As a piece of art, I have to give it to Dave Eggers. AHBWOSG is carefully composed, wonderfully constructed, funny, poignant, and moving. But it’s also a pile of emotional bullshit that took me ages to read, and I couldn’t get away from it fast enough once I had inhaled the last intentionally-breakneck run-on paragraph. I have now moved on, immediately and purposefully, to “Men Explain Things to Me.”
But back to the “Staggering Genius,” which is a memoir, slightly fictionalized, as Eggers explains in his astonishingly long and hilarious preface (which he tells you not to bother reading, but is honestly outstandingly brilliant)… He lost both of his parents when he was a senior in college, and became the primary caregiver to his 7 year-old brother. That’s a slap-in-the-face of an experience, and worth writing about, for sure.
And boy, is he self-indulgent about the grief and fears that ran his life during that time. And then, he is self-indulgent about the self-indulgence about the grief and fears. It’s a book dripping with megalomania, and avoidance of feelings, and it is self-loathing about the self-indulgence, and lush in its self-loathing. And as a person who has experienced a fair amount of grief and fear in the last few years, it is infuriating to experience in someone else’s first person an utter drowning in those feelings, responded to with frantic avoidance which seems to continue up through the writing of the work.
This could have been Eggers’ attempt at finally processing the feelings that he never allowed himself to experience in a healthful way in the moment, but it doesn’t feel like it. It feels as though the lampooning he directs at his younger self is just another tool of deflection, and maybe fifty years from now, he’ll write another book about how he wrote this book, and how selfish and lazy it was of him and how the unprocessed experiences festered and poisoned him. Or maybe he went to therapy and figured it out. And maybe that made him a shittier artist. Because, as I say, this is really a heart-breaking work of staggering genius.

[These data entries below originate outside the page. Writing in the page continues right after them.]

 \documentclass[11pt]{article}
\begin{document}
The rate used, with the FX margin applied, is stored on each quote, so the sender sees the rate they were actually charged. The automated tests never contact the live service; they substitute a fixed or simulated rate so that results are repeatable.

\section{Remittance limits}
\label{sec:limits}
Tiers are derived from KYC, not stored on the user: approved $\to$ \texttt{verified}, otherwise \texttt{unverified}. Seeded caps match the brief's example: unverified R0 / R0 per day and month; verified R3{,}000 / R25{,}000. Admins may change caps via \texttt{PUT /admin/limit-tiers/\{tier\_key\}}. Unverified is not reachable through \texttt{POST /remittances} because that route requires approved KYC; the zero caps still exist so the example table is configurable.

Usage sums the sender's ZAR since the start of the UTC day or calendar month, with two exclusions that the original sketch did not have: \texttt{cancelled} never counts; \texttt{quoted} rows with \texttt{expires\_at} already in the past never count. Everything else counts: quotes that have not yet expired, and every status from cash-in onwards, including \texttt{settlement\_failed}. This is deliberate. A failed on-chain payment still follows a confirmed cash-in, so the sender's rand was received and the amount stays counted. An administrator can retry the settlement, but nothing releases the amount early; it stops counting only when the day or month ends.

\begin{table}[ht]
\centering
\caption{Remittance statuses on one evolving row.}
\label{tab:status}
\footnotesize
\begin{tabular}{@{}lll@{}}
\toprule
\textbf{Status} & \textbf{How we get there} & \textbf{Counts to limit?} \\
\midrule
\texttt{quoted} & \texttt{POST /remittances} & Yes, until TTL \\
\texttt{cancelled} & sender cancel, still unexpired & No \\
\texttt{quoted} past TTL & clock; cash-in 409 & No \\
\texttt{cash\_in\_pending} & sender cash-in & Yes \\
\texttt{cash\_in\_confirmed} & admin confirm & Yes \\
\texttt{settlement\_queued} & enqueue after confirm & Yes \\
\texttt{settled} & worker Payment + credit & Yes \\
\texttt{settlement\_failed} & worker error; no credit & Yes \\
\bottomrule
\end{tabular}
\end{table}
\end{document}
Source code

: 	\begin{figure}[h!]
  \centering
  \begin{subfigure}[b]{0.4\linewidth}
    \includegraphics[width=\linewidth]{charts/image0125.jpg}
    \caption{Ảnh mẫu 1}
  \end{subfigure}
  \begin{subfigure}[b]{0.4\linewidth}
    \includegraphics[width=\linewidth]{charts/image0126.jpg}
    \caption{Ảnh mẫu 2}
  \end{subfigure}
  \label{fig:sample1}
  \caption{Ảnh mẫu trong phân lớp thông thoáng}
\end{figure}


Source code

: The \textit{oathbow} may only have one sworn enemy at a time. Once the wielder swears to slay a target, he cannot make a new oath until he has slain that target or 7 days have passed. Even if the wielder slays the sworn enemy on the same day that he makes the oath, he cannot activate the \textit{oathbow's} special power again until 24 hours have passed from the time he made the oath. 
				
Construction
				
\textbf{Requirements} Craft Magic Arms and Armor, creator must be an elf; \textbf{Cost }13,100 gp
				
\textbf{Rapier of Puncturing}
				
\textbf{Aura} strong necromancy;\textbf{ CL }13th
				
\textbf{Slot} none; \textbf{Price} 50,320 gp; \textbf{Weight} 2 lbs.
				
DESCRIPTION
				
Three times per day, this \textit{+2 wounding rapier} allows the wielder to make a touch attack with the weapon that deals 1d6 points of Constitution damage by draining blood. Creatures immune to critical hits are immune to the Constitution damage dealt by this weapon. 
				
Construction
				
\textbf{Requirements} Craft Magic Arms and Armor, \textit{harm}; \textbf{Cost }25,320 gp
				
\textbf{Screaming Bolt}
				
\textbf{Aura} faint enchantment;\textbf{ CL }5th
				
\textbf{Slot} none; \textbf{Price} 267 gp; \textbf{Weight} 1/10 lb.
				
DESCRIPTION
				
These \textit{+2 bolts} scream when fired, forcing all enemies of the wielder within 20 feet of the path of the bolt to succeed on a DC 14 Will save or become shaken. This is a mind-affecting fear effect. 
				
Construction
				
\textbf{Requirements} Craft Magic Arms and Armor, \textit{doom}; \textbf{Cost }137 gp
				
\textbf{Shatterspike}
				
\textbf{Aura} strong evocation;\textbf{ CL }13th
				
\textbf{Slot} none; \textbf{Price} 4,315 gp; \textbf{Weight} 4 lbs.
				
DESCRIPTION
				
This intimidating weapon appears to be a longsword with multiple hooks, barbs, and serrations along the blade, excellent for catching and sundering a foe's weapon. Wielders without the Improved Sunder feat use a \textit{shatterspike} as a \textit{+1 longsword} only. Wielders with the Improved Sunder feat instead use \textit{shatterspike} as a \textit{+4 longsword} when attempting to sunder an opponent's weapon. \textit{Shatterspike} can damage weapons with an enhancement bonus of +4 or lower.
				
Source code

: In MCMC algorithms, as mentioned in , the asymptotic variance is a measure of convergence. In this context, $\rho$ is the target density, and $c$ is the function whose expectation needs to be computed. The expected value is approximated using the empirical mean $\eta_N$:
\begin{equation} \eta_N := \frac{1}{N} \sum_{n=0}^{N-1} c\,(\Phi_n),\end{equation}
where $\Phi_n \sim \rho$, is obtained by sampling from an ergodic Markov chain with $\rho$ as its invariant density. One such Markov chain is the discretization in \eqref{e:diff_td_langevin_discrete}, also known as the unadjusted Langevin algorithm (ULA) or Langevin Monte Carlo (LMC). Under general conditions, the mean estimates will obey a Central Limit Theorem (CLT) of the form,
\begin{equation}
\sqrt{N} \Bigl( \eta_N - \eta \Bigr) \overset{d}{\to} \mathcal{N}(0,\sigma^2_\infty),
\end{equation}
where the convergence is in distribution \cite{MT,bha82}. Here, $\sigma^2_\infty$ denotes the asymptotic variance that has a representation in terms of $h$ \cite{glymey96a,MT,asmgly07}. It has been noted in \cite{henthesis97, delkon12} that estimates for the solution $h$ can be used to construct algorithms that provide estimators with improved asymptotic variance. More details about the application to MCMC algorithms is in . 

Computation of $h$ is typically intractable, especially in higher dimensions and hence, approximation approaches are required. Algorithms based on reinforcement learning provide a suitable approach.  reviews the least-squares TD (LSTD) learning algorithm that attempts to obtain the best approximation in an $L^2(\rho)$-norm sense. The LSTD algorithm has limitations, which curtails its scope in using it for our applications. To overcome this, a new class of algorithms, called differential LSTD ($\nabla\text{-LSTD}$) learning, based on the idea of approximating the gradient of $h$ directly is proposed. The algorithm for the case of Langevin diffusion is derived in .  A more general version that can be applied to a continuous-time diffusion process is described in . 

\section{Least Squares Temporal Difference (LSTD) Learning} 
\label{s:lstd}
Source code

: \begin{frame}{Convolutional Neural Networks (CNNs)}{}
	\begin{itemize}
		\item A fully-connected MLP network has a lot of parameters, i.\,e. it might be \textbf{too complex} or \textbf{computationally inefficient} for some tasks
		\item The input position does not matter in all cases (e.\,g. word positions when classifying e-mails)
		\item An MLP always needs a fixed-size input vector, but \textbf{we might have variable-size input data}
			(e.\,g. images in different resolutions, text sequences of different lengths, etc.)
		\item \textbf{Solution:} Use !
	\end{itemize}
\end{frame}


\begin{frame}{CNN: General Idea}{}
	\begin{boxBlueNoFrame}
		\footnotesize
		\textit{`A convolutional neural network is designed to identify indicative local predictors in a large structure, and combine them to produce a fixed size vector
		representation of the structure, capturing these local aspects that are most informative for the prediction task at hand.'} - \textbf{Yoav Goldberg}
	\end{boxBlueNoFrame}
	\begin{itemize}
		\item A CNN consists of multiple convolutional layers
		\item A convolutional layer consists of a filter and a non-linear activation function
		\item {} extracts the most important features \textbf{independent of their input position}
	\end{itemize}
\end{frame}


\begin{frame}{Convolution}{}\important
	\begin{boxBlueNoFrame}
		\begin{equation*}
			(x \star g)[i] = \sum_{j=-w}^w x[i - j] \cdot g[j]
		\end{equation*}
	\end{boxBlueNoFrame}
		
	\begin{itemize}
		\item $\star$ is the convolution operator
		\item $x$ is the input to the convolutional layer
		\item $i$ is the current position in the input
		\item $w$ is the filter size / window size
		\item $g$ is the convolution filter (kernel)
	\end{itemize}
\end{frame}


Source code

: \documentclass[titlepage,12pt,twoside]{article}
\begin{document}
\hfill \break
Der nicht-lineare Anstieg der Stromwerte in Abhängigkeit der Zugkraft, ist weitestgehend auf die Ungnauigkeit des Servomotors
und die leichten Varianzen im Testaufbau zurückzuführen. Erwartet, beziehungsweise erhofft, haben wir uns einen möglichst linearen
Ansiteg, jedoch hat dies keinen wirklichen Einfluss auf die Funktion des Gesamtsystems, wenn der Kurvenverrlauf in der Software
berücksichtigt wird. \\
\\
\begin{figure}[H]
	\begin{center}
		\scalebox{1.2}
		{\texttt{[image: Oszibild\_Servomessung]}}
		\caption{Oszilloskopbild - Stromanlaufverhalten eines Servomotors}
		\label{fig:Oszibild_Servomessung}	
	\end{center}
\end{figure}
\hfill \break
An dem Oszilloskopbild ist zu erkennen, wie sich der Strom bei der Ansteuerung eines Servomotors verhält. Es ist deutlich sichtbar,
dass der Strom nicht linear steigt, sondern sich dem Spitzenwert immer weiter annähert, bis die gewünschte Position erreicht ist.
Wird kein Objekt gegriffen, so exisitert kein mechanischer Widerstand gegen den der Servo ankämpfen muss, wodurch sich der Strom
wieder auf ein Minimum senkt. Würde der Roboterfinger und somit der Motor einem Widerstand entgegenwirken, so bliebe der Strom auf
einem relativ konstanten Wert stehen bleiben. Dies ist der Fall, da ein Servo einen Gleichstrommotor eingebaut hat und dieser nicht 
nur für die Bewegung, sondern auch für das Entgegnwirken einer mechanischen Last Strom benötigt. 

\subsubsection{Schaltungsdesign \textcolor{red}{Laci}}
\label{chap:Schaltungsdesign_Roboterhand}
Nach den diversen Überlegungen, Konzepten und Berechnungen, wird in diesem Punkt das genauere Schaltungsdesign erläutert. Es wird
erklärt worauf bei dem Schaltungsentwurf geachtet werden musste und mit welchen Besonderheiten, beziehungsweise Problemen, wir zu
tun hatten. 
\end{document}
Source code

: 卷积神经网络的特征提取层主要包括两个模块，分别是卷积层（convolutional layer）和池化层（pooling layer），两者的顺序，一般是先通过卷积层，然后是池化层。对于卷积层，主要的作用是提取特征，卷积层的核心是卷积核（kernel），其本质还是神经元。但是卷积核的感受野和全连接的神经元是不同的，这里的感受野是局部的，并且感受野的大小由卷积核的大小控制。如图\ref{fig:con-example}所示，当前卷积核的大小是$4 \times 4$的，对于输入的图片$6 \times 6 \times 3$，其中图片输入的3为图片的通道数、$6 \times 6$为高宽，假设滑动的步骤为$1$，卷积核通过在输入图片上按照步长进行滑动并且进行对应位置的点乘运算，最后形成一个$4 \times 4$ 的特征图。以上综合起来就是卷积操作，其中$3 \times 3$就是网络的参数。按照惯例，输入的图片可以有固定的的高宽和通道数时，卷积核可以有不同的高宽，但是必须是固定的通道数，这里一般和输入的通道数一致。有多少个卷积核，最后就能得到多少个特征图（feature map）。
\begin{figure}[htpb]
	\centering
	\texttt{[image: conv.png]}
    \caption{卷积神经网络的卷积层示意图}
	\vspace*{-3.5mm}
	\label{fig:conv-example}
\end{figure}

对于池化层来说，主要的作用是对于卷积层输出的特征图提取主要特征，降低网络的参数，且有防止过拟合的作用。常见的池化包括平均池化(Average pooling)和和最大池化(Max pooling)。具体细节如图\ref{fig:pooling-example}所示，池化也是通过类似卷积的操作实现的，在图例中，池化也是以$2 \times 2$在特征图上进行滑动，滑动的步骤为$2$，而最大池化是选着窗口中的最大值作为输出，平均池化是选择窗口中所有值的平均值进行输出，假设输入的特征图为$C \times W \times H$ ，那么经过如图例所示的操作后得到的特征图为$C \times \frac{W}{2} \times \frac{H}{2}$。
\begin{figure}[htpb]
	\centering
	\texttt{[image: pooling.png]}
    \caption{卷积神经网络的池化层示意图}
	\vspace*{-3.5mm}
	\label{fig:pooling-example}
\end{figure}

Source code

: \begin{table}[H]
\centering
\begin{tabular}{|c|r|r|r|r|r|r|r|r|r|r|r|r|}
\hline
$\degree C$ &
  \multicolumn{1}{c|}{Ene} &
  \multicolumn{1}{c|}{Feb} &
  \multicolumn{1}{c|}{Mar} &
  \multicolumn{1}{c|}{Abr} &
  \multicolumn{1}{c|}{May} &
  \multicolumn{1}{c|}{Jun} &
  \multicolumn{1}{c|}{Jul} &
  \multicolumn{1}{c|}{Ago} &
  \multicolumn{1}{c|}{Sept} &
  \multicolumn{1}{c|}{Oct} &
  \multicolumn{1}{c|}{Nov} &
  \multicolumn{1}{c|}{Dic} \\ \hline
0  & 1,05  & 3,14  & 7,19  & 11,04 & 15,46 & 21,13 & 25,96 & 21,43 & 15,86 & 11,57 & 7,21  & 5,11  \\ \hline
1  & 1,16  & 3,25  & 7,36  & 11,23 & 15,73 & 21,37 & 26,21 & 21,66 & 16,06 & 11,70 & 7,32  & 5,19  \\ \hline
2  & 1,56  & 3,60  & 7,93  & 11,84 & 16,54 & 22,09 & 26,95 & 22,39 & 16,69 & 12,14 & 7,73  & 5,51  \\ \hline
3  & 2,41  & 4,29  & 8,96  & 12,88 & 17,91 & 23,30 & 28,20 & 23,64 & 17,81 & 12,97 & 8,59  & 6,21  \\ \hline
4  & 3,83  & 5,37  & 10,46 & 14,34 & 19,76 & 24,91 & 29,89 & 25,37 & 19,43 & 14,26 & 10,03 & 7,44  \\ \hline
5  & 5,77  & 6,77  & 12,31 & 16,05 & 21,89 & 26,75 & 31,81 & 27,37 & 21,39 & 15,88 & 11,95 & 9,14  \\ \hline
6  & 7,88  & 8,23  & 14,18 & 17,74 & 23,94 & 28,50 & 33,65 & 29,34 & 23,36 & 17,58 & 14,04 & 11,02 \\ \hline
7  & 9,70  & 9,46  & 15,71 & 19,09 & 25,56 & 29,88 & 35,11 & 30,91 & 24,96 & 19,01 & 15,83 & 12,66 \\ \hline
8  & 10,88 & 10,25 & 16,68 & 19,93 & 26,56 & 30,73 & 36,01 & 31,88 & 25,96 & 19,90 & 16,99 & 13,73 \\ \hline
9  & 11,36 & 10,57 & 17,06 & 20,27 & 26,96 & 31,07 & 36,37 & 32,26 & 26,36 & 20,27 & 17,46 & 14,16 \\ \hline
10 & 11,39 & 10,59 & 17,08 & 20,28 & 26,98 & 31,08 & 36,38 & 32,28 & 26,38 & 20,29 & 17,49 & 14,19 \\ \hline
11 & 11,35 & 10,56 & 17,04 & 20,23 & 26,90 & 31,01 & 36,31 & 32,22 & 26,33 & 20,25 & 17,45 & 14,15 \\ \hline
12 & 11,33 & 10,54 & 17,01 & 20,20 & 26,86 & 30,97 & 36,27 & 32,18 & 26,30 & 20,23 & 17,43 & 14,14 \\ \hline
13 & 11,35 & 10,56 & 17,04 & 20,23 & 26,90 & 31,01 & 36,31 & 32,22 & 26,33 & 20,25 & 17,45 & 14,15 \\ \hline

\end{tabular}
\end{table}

I went to a reading of this that he did at Politics and Prose in DC, back when the book was first released. One of the things he said during the Q&A has stuck with me for the last 16 years. Someone asked about the timing of writing the book in his grief process. He said something to the effect of the book being part of his processing, but that if he were to write a really honest book he should have written it 5 years earlier or decades later. So it sounds like Eggers would agree with your assessment.
Wow, emmalita! That’s pretty incredible, on many levels. This was my first of his books, and I’m looking forward to more. I can’t thank you enough for sharing this memory!